Exercise objective - Within the data that follows, set down exactly the lines from the one containing "- Generate ~35-40" through the one containing "command creates tasks.md)", both ends included.

Input material -
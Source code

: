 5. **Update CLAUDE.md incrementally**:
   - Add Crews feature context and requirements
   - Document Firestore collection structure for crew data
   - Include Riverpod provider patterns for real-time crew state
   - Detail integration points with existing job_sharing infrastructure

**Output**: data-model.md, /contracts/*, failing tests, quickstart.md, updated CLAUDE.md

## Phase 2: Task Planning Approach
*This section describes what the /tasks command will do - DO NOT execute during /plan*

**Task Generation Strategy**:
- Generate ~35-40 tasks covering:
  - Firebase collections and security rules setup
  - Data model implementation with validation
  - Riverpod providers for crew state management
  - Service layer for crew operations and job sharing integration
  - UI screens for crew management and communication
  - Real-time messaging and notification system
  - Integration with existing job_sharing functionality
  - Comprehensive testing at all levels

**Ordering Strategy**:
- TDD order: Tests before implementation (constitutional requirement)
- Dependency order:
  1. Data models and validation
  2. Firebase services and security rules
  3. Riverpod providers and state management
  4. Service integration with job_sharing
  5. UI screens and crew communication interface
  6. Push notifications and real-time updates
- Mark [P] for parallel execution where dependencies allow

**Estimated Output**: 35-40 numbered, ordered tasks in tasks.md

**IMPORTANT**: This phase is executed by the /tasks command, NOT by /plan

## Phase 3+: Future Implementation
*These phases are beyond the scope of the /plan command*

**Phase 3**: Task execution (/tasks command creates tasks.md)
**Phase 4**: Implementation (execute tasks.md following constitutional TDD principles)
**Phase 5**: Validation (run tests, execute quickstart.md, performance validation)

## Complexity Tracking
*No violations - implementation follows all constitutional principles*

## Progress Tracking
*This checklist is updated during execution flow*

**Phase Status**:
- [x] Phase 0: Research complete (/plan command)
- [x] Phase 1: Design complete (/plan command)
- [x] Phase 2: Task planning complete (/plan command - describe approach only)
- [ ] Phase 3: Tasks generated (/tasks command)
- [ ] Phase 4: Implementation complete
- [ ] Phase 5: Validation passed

---

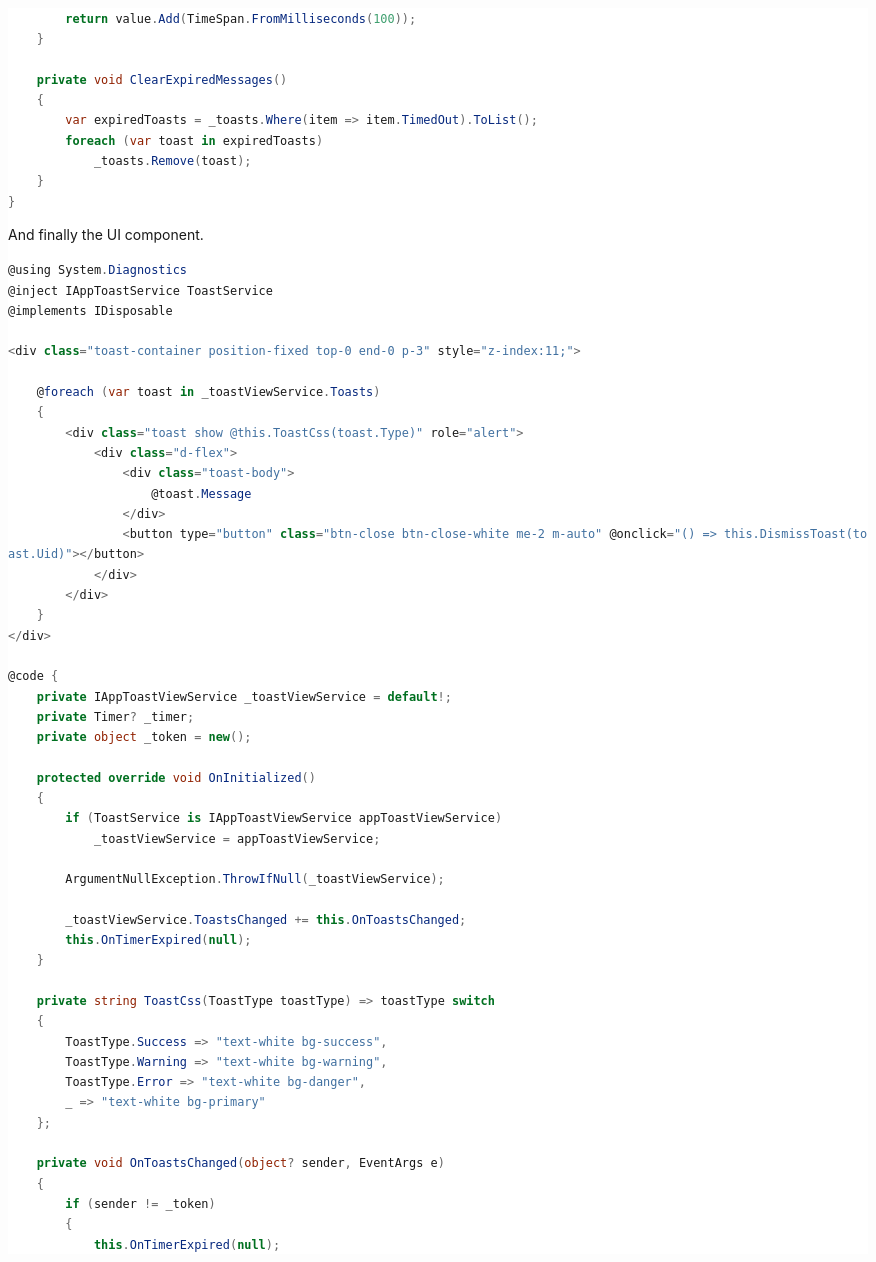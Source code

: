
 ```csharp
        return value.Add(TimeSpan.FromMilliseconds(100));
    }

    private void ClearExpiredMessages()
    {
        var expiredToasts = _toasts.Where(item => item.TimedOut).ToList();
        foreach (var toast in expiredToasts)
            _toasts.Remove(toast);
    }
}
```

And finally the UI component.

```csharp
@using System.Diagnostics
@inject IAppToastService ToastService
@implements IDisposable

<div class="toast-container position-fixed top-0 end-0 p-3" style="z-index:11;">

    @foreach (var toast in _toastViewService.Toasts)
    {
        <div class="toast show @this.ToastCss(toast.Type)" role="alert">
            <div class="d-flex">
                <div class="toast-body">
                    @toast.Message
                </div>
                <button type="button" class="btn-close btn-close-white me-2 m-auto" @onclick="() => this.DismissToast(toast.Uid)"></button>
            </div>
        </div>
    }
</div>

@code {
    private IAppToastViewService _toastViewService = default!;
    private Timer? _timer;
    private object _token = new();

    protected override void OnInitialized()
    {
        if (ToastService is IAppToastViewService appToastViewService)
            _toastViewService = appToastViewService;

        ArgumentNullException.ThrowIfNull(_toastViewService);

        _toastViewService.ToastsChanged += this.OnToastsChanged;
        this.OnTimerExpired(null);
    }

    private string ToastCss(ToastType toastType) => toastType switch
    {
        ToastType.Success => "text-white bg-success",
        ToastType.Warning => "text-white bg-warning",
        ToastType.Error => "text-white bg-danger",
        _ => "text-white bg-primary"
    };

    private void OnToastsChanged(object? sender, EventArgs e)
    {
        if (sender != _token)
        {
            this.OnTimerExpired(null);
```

Expected answer -
- Generate ~35-40 tasks covering:
  - Firebase collections and security rules setup
  - Data model implementation with validation
  - Riverpod providers for crew state management
  - Service layer for crew operations and job sharing integration
  - UI screens for crew management and communication
  - Real-time messaging and notification system
  - Integration with existing job_sharing functionality
  - Comprehensive testing at all levels

**Ordering Strategy**:
- TDD order: Tests before implementation (constitutional requirement)
- Dependency order:
  1. Data models and validation
  2. Firebase services and security rules
  3. Riverpod providers and state management
  4. Service integration with job_sharing
  5. UI screens and crew communication interface
  6. Push notifications and real-time updates
- Mark [P] for parallel execution where dependencies allow

**Estimated Output**: 35-40 numbered, ordered tasks in tasks.md

**IMPORTANT**: This phase is executed by the /tasks command, NOT by /plan

## Phase 3+: Future Implementation
*These phases are beyond the scope of the /plan command*

**Phase 3**: Task execution (/tasks command creates tasks.md)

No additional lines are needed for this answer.